Across all the entries, tally the lines holding the word "output", and give the number by itself.

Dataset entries
::::

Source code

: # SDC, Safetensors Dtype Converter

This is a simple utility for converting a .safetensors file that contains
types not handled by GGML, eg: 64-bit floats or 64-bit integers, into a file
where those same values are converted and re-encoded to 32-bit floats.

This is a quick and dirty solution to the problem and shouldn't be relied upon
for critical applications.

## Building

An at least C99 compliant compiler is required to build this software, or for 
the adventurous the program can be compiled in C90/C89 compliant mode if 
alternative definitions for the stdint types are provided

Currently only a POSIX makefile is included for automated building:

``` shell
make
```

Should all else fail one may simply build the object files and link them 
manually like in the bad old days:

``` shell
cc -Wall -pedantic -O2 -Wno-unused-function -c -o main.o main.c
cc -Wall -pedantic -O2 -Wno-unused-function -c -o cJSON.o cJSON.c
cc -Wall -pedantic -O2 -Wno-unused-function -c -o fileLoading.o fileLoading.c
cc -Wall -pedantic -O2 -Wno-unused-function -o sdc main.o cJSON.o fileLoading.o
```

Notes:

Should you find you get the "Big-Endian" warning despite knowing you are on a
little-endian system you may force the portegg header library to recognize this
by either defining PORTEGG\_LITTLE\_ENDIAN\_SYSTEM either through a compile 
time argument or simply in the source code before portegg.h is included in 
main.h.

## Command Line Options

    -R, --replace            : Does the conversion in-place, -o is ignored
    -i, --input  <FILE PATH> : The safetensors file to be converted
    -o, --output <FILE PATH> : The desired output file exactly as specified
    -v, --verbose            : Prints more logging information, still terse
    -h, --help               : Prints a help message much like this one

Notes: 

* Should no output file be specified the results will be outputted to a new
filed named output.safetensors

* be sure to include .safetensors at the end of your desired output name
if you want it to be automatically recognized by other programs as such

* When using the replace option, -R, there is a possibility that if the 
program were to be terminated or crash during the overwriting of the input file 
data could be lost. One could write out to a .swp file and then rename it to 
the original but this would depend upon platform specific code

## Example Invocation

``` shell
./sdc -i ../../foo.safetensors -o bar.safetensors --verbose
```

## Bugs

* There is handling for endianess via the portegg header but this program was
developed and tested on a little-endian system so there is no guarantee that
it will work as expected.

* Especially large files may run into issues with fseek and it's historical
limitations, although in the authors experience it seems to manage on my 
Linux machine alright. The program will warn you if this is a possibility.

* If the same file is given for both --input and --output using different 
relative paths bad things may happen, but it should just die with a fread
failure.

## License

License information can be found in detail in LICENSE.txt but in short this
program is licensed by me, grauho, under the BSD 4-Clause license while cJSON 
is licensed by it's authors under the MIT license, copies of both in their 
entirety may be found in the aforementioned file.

::::

### ANSWER SECTION
5